脂肪のつきすぎた肝臓、肝硬変をおこした肝臓、腫瘍のできた肝臓、それからしなびた肝臓。なぜこうなったか。
事務的なことばの羅列を、ひたすら目で追っていると、突然なにかに胃が鷲掴みにされた。
流れたばかりの食道を駆け上がるオレンジジュース。咄嗟に気管の弁を閉じて、溢れ出しかけた胃液とジュースを押し戻した。
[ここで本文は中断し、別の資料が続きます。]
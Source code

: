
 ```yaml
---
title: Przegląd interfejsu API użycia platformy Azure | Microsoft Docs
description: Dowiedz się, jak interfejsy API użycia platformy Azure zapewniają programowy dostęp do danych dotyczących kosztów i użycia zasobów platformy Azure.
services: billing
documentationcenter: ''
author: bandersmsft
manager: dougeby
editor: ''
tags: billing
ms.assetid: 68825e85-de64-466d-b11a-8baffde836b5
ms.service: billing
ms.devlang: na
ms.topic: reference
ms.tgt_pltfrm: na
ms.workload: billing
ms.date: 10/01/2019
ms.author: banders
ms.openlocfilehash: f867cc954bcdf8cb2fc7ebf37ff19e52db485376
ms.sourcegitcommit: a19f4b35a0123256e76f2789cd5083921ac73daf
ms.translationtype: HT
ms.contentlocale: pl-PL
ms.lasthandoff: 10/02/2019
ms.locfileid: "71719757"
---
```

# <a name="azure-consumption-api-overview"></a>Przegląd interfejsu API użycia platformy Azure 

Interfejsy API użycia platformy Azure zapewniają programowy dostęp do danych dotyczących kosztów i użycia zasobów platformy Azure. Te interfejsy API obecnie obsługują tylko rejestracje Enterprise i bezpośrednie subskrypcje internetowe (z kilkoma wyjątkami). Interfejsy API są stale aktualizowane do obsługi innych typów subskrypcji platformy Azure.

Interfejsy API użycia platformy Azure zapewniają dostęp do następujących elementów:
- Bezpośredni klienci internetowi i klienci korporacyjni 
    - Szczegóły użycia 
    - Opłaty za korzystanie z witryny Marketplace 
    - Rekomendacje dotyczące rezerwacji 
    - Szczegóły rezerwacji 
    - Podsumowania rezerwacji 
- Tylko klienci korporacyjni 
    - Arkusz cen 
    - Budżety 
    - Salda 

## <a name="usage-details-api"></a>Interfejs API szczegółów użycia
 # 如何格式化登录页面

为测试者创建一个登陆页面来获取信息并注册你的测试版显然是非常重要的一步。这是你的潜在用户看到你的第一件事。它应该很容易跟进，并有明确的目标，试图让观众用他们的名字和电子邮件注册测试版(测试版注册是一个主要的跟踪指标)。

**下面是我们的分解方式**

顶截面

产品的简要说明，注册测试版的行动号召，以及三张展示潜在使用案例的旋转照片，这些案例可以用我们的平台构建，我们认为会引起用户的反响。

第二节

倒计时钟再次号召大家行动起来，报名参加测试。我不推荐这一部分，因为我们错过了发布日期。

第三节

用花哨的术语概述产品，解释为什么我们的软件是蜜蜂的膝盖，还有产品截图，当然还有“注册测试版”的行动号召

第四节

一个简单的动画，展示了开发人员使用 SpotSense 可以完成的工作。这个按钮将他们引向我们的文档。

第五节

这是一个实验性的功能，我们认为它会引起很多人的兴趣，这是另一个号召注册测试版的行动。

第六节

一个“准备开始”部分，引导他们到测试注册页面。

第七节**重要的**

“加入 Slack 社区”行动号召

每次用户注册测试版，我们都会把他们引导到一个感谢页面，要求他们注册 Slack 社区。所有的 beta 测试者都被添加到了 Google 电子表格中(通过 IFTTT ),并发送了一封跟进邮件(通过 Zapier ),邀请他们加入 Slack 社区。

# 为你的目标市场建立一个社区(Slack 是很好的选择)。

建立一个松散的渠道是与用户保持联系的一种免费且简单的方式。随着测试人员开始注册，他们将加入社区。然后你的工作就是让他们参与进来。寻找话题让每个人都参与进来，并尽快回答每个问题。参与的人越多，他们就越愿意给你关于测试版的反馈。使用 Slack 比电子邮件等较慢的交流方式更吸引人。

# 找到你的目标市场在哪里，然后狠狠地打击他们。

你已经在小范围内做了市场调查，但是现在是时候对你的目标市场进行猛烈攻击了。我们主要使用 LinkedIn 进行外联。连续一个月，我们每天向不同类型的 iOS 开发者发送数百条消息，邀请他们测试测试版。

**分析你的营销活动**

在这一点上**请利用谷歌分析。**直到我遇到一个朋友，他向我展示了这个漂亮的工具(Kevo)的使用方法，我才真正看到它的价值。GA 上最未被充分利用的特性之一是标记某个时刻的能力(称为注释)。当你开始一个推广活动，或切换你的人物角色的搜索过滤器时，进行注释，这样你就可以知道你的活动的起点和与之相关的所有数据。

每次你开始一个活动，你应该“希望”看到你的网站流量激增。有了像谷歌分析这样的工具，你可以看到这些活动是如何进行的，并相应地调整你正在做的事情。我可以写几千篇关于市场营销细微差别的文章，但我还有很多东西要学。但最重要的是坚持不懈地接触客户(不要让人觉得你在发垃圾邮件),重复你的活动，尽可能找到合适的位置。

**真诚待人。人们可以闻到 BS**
ヒリヒリ痛む喉の奥に唾液を何度も流し込んで、酸味と甘味の混ざった刺激を和らげる。
「だいじょうぶかい、雅彦」
「……うん、大丈夫。でもちょっと気分悪いから休憩するね」
胸元になにか詰まったような息苦しさを抑えて、椅子からベッドに移動する。
祖母の心配そうな声が聞こえたが、あまりうまく返事する余裕はなかった。
「雅彦はよく勉強中に体調崩すなぁ」
「うん」
「医者の不養生って知っとるかいね」
「……うん」
「手際よく片付けて、はよ寝れるようしぃな」
祖母はそのまま部屋を出て行った。確かに最近、体調が悪かった。
それは遅くまでノルマが達成できず、寝不足気味な所為であり、ノルマが達成できない理由も分かり切っていた。
とにかく、「内臓」が苦手だった。
生まれてはじめて、小学校四年生授業でニワトリの心臓を解剖したときに感じた「この肉の塊が体のなかにある」という感覚。
はっきり認識したとき、体はそのおぞましさに拒否反応を起こして、俺は卒倒した。
以来、写真でもイラストでも、内臓を見ると気が遠くなる。
無理やり叩き込んだ知識は、時折フラッシュバックして内臓の存在を思い出させ、さいなんだ。
しかしこの世は厳正に、未来を診断した。医者になる未来は約束されていたし、そのために努力しなくてはいけなかった。
興味を持つはずなのに、恐れを抱いてしまったのは、他ならぬ自分が間違えたことだった。
いまだに続く間違いを他言するなんてもってのほか。
ひたすら詰め込みながら、脳が慣れるのを待つしかなかった。